Vascular FLRT2 regulates venous-mediated angiogenic expansion and CNS barriergenesis

Abstract

Veins have emerged as the origin of all other endothelial cell subtypes needed to expand vascular networks during developmental and pathological neoangiogenesis. Here, we uncover the role of the angioneurin Fibronectin Leucine Rich Transmembrane protein (FLRT) 2 in central nervous system (CNS) vascular development in the mouse. Early postnatal FLRT2 deletion reveals specific defects in retinal veins, impacting endothelial cell proliferation, sprouting and polarity that result in reduced tip cells at the vascular front. FLRT2 interacts with VE-cadherin and together with the endocytic adaptor protein Numb contribute to the modulation of adherens junction morphology in both retina and cerebral cortex in vivo. Utilizing expansion microscopy, we visualize the altered dynamic distribution of VE-cadherin in tissue of FLRT2 endothelial mutants. Additionally, FLRT2 in cortical vessels regulates the crosstalk between adherens and tight junctions, influencing blood-brain barrier development.
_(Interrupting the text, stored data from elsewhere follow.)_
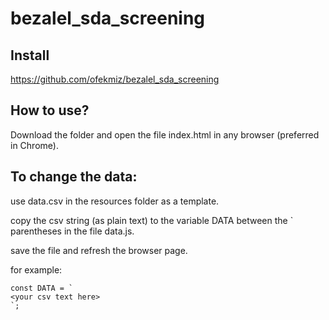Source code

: # bezalel_sda_screening

Install
-----------
https://github.com/ofekmiz/bezalel_sda_screening

How to use?
-----------

Download the folder and open the file index.html in any browser (preferred in Chrome).

To change the data:
------------------

use data.csv in the resources folder as a template.
 
copy the csv string (as plain text) to the variable DATA between the ` parentheses in the file data.js.

save the file and refresh the browser page.

for example:
```
const DATA = `
<your csv text here>
`;
```

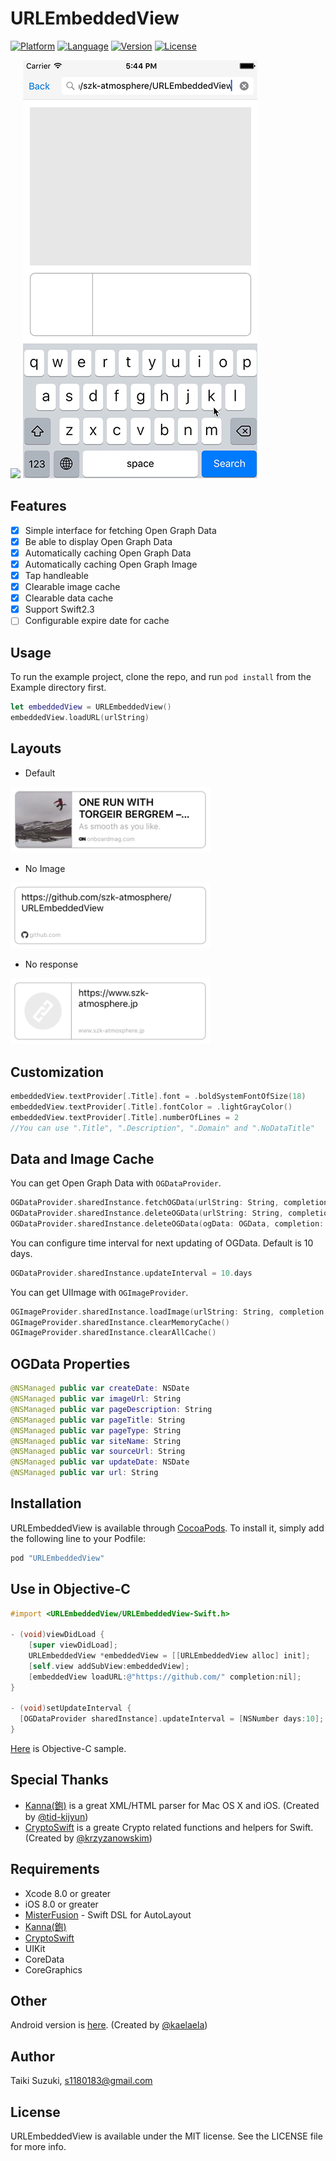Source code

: # URLEmbeddedView

[![Platform](http://img.shields.io/badge/platform-ios-blue.svg?style=flat)](https://developer.apple.com/iphone/index.action)
[![Language](http://img.shields.io/badge/language-swift-brightgreen.svg?style=flat)](https://developer.apple.com/swift)
[![Version](https://img.shields.io/cocoapods/v/URLEmbeddedView.svg?style=flat)](http://cocoapods.org/pods/URLEmbeddedView)
[![License](https://img.shields.io/cocoapods/l/URLEmbeddedView.svg?style=flat)](http://cocoapods.org/pods/URLEmbeddedView)

![](./SampleImages/sample2.gif) ![](./SampleImages/sample.gif)


## Features

- [x] Simple interface for fetching Open Graph Data
- [x] Be able to display Open Graph Data
- [x] Automatically caching Open Graph Data
- [x] Automatically caching Open Graph Image
- [x] Tap handleable
- [x] Clearable image cache
- [x] Clearable data cache
- [x] Support Swift2.3
- [ ] Configurable expire date for cache

## Usage

To run the example project, clone the repo, and run `pod install` from the Example directory first.

```swift
let embeddedView = URLEmbeddedView()
embeddedView.loadURL(urlString)
```

## Layouts

- Default

<img src="SampleImages/sample01.png" width="320">

- No Image

<img src="SampleImages/sample03.png" width="320">

- No response

<img src="SampleImages/sample02.png" width="320">

## Customization

```swift
embeddedView.textProvider[.Title].font = .boldSystemFontOfSize(18)
embeddedView.textProvider[.Title].fontColor = .lightGrayColor()
embeddedView.textProvider[.Title].numberOfLines = 2
//You can use ".Title", ".Description", ".Domain" and ".NoDataTitle"
```

## Data and Image Cache

You can get Open Graph Data with `OGDataProvider`.

```swift
OGDataProvider.sharedInstance.fetchOGData(urlString: String, completion: ((OGData, NSError?) -> Void)? = nil) -> NSURLSessionDataTask?
OGDataProvider.sharedInstance.deleteOGData(urlString: String, completion: ((NSError?) -> Void)? = nil)
OGDataProvider.sharedInstance.deleteOGData(ogData: OGData, completion: ((NSError?) -> Void)? = nil)
```

You can configure time interval for next updating of OGData.
Default is 10 days.

```swift
OGDataProvider.sharedInstance.updateInterval = 10.days
```

You can get UIImage with `OGImageProvider`.

```swift
OGImageProvider.sharedInstance.loadImage(urlString: String, completion: ((UIImage?, NSError?) -> Void)? = nil) -> NSURLSessionDataTask?
OGImageProvider.sharedInstance.clearMemoryCache()
OGImageProvider.sharedInstance.clearAllCache()
```

## OGData Properties

```swift
@NSManaged public var createDate: NSDate
@NSManaged public var imageUrl: String
@NSManaged public var pageDescription: String
@NSManaged public var pageTitle: String
@NSManaged public var pageType: String
@NSManaged public var siteName: String
@NSManaged public var sourceUrl: String
@NSManaged public var updateDate: NSDate
@NSManaged public var url: String
```

## Installation

URLEmbeddedView is available through [CocoaPods](http://cocoapods.org). To install
it, simply add the following line to your Podfile:

```ruby
pod "URLEmbeddedView"
```

## Use in Objective-C

```objective-c
#import <URLEmbeddedView/URLEmbeddedView-Swift.h>

- (void)viewDidLoad {
    [super viewDidLoad];
    URLEmbeddedView *embeddedView = [[URLEmbeddedView alloc] init];
    [self.view addSubView:embeddedView];
    [embeddedView loadURL:@"https://github.com/" completion:nil];
}

- (void)setUpdateInterval {
  [OGDataProvider sharedInstance].updateInterval = [NSNumber days:10];
}
```

[Here](./URLEmbeddedViewSample/URLEmbeddedViewSample/OGObjcSampleViewController.m) is Objective-C sample.

## Special Thanks

- [Kanna(鉋)](https://github.com/tid-kijyun/Kanna) is a great XML/HTML parser for Mac OS X and iOS. (Created by [@tid-kijyun](https://github.com/tid-kijyun))
- [CryptoSwift](https://github.com/krzyzanowskim/CryptoSwift) is a greate Crypto related functions and helpers for Swift. (Created by [@krzyzanowskim](https://github.com/krzyzanowskim))

## Requirements

- Xcode 8.0 or greater
- iOS 8.0 or greater
- [MisterFusion](https://github.com/szk-atmosphere/MisterFusion) - Swift DSL for AutoLayout
- [Kanna(鉋)](https://github.com/tid-kijyun/Kanna)
- [CryptoSwift](https://github.com/krzyzanowskim/CryptoSwift)
- UIKit
- CoreData
- CoreGraphics

## Other

Android version is [here](https://github.com/kaelaela/OpenGraphView). (Created by [@kaelaela](https://github.com/kaelaela))

## Author

Taiki Suzuki, s1180183@gmail.com

## License

URLEmbeddedView is available under the MIT license. See the LICENSE file for more info.
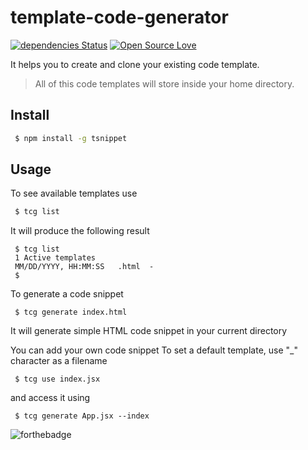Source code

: # template-code-generator

[![dependencies Status](https://david-dm.org/request/request/status.svg)](https://david-dm.org/request/request) [![Open Source Love](https://badges.frapsoft.com/os/v2/open-source.png?v=103)](https://github.com/ellerbrock/open-source-badges/) 

It helps you to create and clone your existing code template.

> All of this code templates will store inside your home directory.

## Install

```sh
 $ npm install -g tsnippet
```

## Usage

To see available templates use
```sh
 $ tcg list
```

It will produce the following result

```
 $ tcg list
 1 Active templates
 MM/DD/YYYY, HH:MM:SS   .html  -
 $
```

To generate a code snippet
```
 $ tcg generate index.html
```
It will generate simple HTML code snippet in your current directory

You can add your own code snippet
To set a default template, use "_" character as a filename
```
 $ tcg use index.jsx
```
and access it using
```
 $ tcg generate App.jsx --index
```

![forthebadge](https://forthebadge.com/images/badges/built-with-love.svg)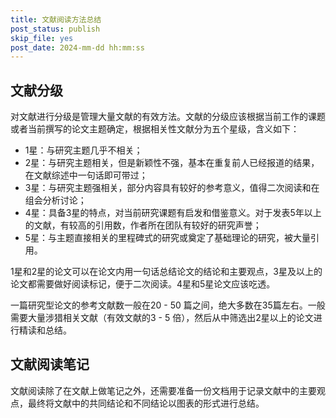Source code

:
 ```yaml
---
title: 文献阅读方法总结
post_status: publish
skip_file: yes
post_date: 2024-mm-dd hh:mm:ss
---
```


## 文献分级

对文献进行分级是管理大量文献的有效方法。文献的分级应该根据当前工作的课题或者当前撰写的论文主题确定，根据相关性文献分为五个星级，含义如下：

- 1星：与研究主题几乎不相关；
- 2星：与研究主题相关，但是新颖性不强，基本在重复前人已经报道的结果，在文献综述中一句话即可带过；
- 3星：与研究主题强相关，部分内容具有较好的参考意义，值得二次阅读和在组会分析讨论；
- 4星：具备3星的特点，对当前研究课题有启发和借鉴意义。对于发表5年以上的文献，有较高的引用数，作者所在团队有较好的研究声誉；
- 5星：与主题直接相关的里程碑式的研究或奠定了基础理论的研究，被大量引用。

1星和2星的论文可以在论文内用一句话总结论文的结论和主要观点，3星及以上的论文都需要做好阅读标记，便于二次阅读。4星和5星论文应该吃透。

一篇研究型论文的参考文献数一般在20 - 50 篇之间，绝大多数在35篇左右。一般需要大量涉猎相关文献（有效文献的3 - 5 倍），然后从中筛选出2星以上的论文进行精读和总结。

## 文献阅读笔记

文献阅读除了在文献上做笔记之外，还需要准备一份文档用于记录文献中的主要观点，最终将文献中的共同结论和不同结论以图表的形式进行总结。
Our findings position FLRT2 as a vein-specific regulator of CNS vascular development.

Fig. 1. CNS vascularization is compromised after FLRT2 deletion in ECs.

a Flrt2 mRNA detection by fluorescence in situ hybridization (FISH) in P8 wild-type mouse retina in the optic nerve head (ONH) area, where the central artery and vein enter the retina, and in the superficial vascular plexus (SVP) (upper panel); and in P8 wild-type cerebral cortex (upper cortical layers and pial vasculature) (lower panel). Blood vessels were detected by immunostaining with podocalyxin (Podxl) (general vessel marker). b Coronal section of the cerebral cortex from P6 wild-type mouse stained for FLRT2 and NeuN as neuronal marker (neuronal layers I-VI annotated). Blood vessels were visualized with isolectin-B4 (IB4) staining. Arrows show FLRT2 positive blood vessels (right). c Flat-mounted P7-P8 retinas from control and Flrt2^iΔEC littermate mice injected with 4-hydroxytamoxifen (Tmx) from P1 to P3 and stained with IB4. Quantification of radial vascular length ratio (d), total retinal vessel length (e), and total number of branch points (f) per retina. n = 12 control and 7 mutant (d), 7 control and 6 mutant (e, f) animals. Two-tailed unpaired t-test, p = 0.0004 (d), 0.013 (e), 0.005 (f). g Representative images of P7-P8 control and Flrt2^iΔEC flat-mounted retinas stained for IB4. Veins (V) and arteries (A) are indicated. h Quantification of capillary network density between veins and arteries. n = 8 animals per genotype. Two-tailed unpaired t-test, p = 0.0005. i Glut1 staining of the vasculature in control and Flrt2^iΔEC brain cortices from P7-P8 mice after Tmx administration from P1 to P3. Quantification of vessel density (j), vessel length (k) and number of branch points (l). n = 7 animals per genotype. Two-tailed unpaired t-test, p = 0.028 (j), 0.001 (k), 0.001 (l). Scale bars: 20 μm (a), 50 μm (b), 500 μm (c), 200 μm (g), 100 μm (i). Data are shown as mean ± SEM. *P < 0.05, **P < 0.01, ***P < 0.001.

Fig. 2. Endothelial FLRT2 regulates specifically venous sprouting and CNS angiogenic expansion.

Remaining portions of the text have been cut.